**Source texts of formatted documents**
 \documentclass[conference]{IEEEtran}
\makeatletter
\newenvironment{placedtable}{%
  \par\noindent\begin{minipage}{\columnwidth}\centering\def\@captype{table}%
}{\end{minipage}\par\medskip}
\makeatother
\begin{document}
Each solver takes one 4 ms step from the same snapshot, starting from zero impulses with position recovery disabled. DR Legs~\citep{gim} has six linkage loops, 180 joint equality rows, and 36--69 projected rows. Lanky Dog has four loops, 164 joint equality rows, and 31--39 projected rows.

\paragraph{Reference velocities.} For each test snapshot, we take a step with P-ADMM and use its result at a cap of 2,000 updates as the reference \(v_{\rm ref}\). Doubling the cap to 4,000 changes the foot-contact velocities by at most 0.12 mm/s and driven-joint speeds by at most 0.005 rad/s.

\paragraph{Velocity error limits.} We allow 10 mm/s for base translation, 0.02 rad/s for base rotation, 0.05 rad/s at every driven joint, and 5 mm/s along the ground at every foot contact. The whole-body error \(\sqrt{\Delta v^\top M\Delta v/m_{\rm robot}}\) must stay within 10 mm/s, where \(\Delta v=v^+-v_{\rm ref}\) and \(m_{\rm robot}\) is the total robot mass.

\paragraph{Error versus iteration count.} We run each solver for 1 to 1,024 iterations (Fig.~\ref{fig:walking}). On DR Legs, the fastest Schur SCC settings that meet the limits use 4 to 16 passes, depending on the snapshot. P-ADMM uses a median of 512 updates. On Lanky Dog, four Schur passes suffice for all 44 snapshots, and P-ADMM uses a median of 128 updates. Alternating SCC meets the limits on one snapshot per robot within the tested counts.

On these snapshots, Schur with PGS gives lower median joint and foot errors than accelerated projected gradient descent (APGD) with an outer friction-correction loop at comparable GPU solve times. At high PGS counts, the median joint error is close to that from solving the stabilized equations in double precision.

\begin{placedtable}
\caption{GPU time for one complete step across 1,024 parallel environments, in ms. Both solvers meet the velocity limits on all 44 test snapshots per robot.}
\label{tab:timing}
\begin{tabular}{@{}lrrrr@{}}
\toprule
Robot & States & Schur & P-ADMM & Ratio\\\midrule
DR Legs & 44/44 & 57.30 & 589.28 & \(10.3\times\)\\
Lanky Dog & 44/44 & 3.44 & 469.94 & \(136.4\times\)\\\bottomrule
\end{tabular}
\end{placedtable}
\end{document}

**Required work**
Your answer must be an exact transcription of all the data above.

**Output**
 \documentclass[conference]{IEEEtran}
\makeatletter
\newenvironment{placedtable}{%
  \par\noindent\begin{minipage}{\columnwidth}\centering\def\@captype{table}%
}{\end{minipage}\par\medskip}
\makeatother
\begin{document}
Each solver takes one 4 ms step from the same snapshot, starting from zero impulses with position recovery disabled. DR Legs~\citep{gim} has six linkage loops, 180 joint equality rows, and 36--69 projected rows. Lanky Dog has four loops, 164 joint equality rows, and 31--39 projected rows.

\paragraph{Reference velocities.} For each test snapshot, we take a step with P-ADMM and use its result at a cap of 2,000 updates as the reference \(v_{\rm ref}\). Doubling the cap to 4,000 changes the foot-contact velocities by at most 0.12 mm/s and driven-joint speeds by at most 0.005 rad/s.

\paragraph{Velocity error limits.} We allow 10 mm/s for base translation, 0.02 rad/s for base rotation, 0.05 rad/s at every driven joint, and 5 mm/s along the ground at every foot contact. The whole-body error \(\sqrt{\Delta v^\top M\Delta v/m_{\rm robot}}\) must stay within 10 mm/s, where \(\Delta v=v^+-v_{\rm ref}\) and \(m_{\rm robot}\) is the total robot mass.

\paragraph{Error versus iteration count.} We run each solver for 1 to 1,024 iterations (Fig.~\ref{fig:walking}). On DR Legs, the fastest Schur SCC settings that meet the limits use 4 to 16 passes, depending on the snapshot. P-ADMM uses a median of 512 updates. On Lanky Dog, four Schur passes suffice for all 44 snapshots, and P-ADMM uses a median of 128 updates. Alternating SCC meets the limits on one snapshot per robot within the tested counts.

On these snapshots, Schur with PGS gives lower median joint and foot errors than accelerated projected gradient descent (APGD) with an outer friction-correction loop at comparable GPU solve times. At high PGS counts, the median joint error is close to that from solving the stabilized equations in double precision.

\begin{placedtable}
\caption{GPU time for one complete step across 1,024 parallel environments, in ms. Both solvers meet the velocity limits on all 44 test snapshots per robot.}
\label{tab:timing}
\begin{tabular}{@{}lrrrr@{}}
\toprule
Robot & States & Schur & P-ADMM & Ratio\\\midrule
DR Legs & 44/44 & 57.30 & 589.28 & \(10.3\times\)\\
Lanky Dog & 44/44 & 3.44 & 469.94 & \(136.4\times\)\\\bottomrule
\end{tabular}
\end{placedtable}
\end{document}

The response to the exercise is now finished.